Getting all pissy that Ryan Hall organized the American men to assist Meb Keflezighi in his Boston Marathon win is just ignorant. It happens all the time, and here are the most blatant examples of team tactics utilized on the world stage.
Hicham El Guerrouj, 1500-meters Final, Sydney Olympics, '00
Guerrouj, who'd already set the world record in the metric mile, had his Moroccan compatriot Youssef Baba take him through the first two laps of the 3.75-lap race. He wanted a fast pace, he got it, and then Kenyans Noah Ngeny and Bernard Lagat (pre-U.S. citizenship) sat on his shoulder the whole time. It didn't even work; Ngeny drove home for the gold in the last 100 meters, and Guerrouj settled for the silver. Baba would finish DFL, an acronym for "Dead" and "Last" with a fun middle word.

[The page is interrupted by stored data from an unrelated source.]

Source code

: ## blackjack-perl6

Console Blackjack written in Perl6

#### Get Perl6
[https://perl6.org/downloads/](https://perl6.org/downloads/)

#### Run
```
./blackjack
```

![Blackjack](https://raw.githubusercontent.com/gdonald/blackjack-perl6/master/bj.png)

Khalid Skah, 10,000m Final, Barcelona Olympics, '92
In a 25-lap race, it's not uncommon for slower runners to get lapped. Common courtesy says they should move to the outer lanes, and competition rules say they can't impede or assist the current race. But that's exactly what Hammou Boutayeb did, a lap behind but surging into the lead and yelling encouragement at fellow Moroccan Skah as he dueled with Richard Chelimo of Kenya. Boutayeb finally got the hell out of the way with a lap to go, but Skah was booed when he won, booed during his victory lap, and then booed some more two days later when he received his gold. Skah said he didn't know why Boutayeb did it. Right.

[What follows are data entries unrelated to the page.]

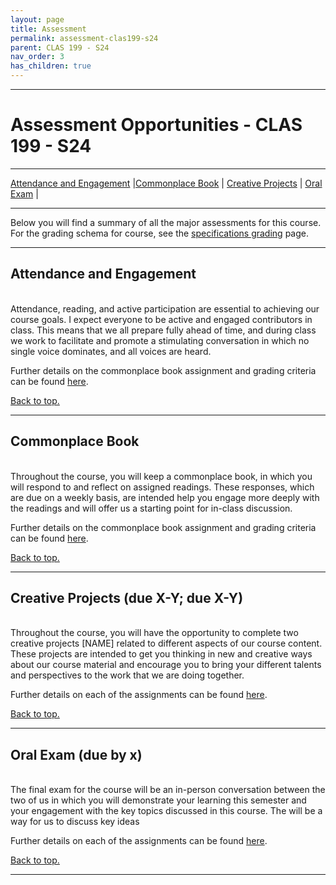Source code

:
 ```yaml
---
layout: page
title: Assessment
permalink: assessment-clas199-s24
parent: CLAS 199 - S24
nav_order: 3
has_children: true
---
```

***

# Assessment Opportunities - CLAS 199 - S24

***

[Attendance and Engagement](#attendance-and-engagement) \|[Commonplace Book](#commonplace-book) \| [Creative Projects](#creative-projects) \| [Oral Exam](#oral-exam) \|

***

Below you will find a summary of all the major assessments for this course. For the grading schema for course, see the [specifications grading](https://dominicmachado.github.io/specification-grading-clas199-s24) page.

***

## Attendance and Engagement
&nbsp;  
Attendance, reading, and active participation are essential to achieving our course goals. I expect everyone to be active and engaged contributors in class. This means that we all prepare fully ahead of time, and during class we work to facilitate and promote a stimulating conversation in which no single voice dominates, and all voices are heard.

Further details on the commonplace book assignment and grading criteria can be found [here]().

[Back to top.](#top)

***

## Commonplace Book
&nbsp;  
Throughout the course, you will keep a commonplace book, in which you will respond to and reflect on assigned readings. These responses, which are due on a weekly basis, are intended help you engage more deeply with the readings and will offer us a starting point for in-class discussion.

Further details on the commonplace book assignment and grading criteria can be found [here](https://dominicmachado.github.io/commonplace-book-clas199-s24).

[Back to top.](#top)

***

## Creative Projects (due X-Y; due X-Y)
&nbsp;  
Throughout the course, you will have the opportunity to complete two creative projects [NAME] related to different aspects of our course content. These projects are intended to get you thinking in new and creative ways about our course material and encourage you to bring your different talents and perspectives to the work that we are doing together.

Further details on each of the assignments can be found [here]().

[Back to top.](#top)

***

## Oral Exam (due by x)
&nbsp;  
The final exam for the course will be an in-person conversation between the two of us in which you will demonstrate your learning this semester and your engagement with the key topics discussed in this course. The  will be a way for us to discuss key ideas

Further details on each of the assignments can be found [here]().

[Back to top.](#top)

***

Every Kenyan In The Steeplechase Ever
This is really just a video of Ezekiel Kemboi, who's done a crazy little dance like this every year since he won the steeplechase at the 2011 IAAF World Championships. He has the energy for this because he, like most Kenyans, are amazing steeplechasers, and it's not uncommon for them to sweep the top three places of the event, like they did in the 2004 Olympics. It's more impressive when you consider they can only have three entrants (sometimes four, but rarely). The Kenyans run in a horde, and if lily-white American steeple hope Evan Jager and his hair ever hope to do anything worth a damn, they're going to need friends. None have emerged.